* _Supplied records_:
⟨
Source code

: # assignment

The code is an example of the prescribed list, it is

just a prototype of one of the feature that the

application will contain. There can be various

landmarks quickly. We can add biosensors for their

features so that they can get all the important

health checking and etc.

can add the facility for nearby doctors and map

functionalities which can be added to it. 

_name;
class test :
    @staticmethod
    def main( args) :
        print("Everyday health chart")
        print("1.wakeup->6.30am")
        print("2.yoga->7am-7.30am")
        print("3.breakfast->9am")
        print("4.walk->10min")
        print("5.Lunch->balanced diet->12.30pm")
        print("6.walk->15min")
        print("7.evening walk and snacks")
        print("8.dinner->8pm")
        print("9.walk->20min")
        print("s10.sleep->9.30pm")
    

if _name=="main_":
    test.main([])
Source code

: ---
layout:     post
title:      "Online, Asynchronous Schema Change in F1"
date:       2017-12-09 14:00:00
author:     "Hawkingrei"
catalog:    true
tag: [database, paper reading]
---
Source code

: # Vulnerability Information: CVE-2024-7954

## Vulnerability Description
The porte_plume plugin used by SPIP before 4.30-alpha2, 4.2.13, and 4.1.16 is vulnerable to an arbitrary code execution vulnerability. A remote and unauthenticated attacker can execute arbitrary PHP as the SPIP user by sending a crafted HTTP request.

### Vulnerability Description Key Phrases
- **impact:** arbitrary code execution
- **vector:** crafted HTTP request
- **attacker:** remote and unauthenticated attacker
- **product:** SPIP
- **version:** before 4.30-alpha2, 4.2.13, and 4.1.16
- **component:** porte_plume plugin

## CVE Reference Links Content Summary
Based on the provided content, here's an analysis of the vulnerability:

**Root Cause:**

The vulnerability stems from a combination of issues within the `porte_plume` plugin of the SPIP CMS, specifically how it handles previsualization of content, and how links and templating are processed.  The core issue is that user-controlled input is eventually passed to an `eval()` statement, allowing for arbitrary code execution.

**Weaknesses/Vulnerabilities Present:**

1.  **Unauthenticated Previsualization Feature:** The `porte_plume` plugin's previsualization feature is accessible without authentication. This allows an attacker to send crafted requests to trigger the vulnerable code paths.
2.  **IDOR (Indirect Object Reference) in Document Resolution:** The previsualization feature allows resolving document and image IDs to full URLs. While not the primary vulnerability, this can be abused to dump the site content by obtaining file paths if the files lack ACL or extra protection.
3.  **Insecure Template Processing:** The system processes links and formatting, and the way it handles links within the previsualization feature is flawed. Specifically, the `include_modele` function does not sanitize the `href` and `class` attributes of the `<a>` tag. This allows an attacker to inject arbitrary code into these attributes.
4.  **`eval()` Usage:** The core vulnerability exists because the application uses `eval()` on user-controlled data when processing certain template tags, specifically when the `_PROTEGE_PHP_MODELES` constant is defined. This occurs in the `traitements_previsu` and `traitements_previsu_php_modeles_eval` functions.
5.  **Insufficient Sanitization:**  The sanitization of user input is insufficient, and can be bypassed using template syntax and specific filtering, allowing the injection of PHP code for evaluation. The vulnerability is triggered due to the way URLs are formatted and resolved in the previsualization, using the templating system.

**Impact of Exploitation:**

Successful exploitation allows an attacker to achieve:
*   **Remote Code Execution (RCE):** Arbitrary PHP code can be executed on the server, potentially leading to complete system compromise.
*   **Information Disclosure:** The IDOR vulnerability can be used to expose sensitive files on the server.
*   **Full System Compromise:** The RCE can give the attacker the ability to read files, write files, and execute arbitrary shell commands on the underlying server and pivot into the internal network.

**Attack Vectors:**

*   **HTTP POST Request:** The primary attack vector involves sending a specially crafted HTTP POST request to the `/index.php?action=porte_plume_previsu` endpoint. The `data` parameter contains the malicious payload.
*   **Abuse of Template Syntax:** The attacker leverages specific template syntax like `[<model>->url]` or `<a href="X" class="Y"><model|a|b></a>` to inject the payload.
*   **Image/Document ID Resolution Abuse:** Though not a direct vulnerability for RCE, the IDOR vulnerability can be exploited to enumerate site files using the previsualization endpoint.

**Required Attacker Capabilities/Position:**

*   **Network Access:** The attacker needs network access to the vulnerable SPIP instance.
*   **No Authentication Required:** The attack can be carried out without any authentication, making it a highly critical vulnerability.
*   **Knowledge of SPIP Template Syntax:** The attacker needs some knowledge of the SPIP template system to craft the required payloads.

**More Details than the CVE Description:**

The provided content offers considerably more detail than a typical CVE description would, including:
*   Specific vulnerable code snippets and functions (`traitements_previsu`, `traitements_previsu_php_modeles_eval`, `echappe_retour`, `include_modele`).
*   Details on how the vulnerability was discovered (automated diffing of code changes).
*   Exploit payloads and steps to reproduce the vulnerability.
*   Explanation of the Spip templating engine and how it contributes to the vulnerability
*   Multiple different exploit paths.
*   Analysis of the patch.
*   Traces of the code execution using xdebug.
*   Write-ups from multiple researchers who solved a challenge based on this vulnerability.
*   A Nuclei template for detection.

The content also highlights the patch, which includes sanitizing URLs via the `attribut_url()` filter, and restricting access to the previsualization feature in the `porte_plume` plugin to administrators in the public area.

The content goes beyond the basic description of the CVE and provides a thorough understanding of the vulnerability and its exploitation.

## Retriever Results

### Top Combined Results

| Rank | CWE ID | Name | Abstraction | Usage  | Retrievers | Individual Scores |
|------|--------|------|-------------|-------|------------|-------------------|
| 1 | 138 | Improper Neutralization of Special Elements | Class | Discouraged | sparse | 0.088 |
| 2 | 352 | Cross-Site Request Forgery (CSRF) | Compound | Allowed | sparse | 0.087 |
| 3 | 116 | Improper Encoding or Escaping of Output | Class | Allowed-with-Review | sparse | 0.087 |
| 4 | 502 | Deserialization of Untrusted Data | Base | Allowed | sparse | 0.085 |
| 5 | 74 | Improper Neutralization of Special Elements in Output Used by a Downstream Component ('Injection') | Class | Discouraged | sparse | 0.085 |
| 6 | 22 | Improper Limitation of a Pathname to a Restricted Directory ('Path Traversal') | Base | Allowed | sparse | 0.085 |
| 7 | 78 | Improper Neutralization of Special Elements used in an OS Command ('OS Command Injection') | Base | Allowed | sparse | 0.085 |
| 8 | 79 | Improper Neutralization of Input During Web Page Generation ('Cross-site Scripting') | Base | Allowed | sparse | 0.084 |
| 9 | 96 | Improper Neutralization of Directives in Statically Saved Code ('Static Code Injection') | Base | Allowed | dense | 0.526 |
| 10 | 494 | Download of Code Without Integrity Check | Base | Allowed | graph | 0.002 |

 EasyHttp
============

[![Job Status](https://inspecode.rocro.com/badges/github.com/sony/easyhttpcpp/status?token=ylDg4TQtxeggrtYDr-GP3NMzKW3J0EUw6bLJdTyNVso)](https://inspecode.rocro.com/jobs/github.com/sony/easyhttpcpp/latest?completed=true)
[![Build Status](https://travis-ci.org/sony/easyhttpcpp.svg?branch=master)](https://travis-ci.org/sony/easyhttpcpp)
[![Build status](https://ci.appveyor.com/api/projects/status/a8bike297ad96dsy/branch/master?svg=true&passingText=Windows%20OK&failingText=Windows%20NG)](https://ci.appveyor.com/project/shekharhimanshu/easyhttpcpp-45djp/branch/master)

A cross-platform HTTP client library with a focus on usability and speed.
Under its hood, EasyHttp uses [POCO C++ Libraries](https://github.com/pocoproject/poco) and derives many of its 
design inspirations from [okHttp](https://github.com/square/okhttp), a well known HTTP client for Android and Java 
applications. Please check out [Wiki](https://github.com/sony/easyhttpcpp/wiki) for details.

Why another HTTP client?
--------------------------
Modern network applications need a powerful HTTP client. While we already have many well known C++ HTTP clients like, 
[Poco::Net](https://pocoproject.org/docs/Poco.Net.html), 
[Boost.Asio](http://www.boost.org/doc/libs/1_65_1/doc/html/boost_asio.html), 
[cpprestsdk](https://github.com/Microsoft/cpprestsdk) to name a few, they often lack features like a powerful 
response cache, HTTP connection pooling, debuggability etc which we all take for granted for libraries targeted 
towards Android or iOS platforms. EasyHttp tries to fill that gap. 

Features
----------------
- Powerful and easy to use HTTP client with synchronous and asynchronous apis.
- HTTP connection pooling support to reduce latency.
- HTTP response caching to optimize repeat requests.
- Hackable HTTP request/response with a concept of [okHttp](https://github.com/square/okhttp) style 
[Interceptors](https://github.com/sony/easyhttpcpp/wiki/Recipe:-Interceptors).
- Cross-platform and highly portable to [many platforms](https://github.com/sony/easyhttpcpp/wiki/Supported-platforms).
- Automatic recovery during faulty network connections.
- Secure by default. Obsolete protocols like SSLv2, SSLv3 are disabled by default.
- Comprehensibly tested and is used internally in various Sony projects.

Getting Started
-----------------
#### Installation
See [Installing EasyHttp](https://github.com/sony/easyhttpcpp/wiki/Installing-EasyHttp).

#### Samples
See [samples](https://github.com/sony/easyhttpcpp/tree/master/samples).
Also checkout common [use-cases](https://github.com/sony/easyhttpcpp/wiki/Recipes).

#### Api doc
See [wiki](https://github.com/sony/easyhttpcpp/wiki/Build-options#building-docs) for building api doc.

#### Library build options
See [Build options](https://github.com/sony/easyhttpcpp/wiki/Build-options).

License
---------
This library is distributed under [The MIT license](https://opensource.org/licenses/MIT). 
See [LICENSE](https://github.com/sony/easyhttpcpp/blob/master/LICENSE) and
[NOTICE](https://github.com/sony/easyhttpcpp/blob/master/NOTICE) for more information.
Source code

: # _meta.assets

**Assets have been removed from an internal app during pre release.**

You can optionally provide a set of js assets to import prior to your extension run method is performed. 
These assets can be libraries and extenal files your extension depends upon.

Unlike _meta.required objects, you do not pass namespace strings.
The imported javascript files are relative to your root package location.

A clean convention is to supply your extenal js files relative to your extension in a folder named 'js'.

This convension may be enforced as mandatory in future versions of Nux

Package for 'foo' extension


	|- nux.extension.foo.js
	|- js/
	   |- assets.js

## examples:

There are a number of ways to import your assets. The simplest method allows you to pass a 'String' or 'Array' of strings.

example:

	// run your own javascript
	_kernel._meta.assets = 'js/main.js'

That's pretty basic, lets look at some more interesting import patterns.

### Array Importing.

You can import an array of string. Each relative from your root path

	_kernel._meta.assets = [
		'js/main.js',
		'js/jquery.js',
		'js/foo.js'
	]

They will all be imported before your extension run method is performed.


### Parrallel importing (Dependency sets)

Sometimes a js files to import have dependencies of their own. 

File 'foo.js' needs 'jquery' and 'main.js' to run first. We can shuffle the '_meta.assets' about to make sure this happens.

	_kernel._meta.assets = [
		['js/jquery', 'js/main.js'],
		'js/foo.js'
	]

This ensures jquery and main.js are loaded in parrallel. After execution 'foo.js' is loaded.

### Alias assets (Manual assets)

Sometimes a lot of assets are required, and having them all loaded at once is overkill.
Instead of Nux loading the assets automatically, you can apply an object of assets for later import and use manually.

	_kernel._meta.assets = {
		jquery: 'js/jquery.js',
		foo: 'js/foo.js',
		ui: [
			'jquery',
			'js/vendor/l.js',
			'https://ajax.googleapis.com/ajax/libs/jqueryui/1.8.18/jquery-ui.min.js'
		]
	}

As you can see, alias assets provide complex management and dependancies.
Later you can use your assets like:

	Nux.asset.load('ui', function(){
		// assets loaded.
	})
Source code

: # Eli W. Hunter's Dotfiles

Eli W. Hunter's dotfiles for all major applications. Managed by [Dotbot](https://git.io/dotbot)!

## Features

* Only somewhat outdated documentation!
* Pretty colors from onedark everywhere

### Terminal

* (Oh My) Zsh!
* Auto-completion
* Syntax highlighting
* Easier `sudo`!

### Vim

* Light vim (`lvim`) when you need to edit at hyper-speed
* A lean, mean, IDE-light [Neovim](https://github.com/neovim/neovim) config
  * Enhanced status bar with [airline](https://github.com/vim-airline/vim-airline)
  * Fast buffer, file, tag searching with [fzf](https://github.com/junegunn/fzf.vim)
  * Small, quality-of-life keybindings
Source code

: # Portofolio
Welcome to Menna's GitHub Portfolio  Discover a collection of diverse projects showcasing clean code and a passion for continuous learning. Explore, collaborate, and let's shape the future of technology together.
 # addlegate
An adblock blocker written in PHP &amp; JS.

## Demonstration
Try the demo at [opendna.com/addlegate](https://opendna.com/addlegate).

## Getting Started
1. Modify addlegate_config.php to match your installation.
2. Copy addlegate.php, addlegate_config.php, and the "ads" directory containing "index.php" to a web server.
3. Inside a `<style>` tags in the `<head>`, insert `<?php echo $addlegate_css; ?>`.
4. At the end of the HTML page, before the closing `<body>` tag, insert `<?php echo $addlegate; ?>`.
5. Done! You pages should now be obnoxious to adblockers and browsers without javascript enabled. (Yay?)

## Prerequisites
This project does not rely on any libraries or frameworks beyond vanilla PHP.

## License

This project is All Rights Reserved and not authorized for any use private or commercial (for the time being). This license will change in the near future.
⟩
Print, exactly as written, the first line of the records above and each line after it until the line with "landmarks quickly. We", which is printed too.

* _Output below_:
Source code

: # assignment

The code is an example of the prescribed list, it is

just a prototype of one of the feature that the

application will contain. There can be various

landmarks quickly. We can add biosensors for their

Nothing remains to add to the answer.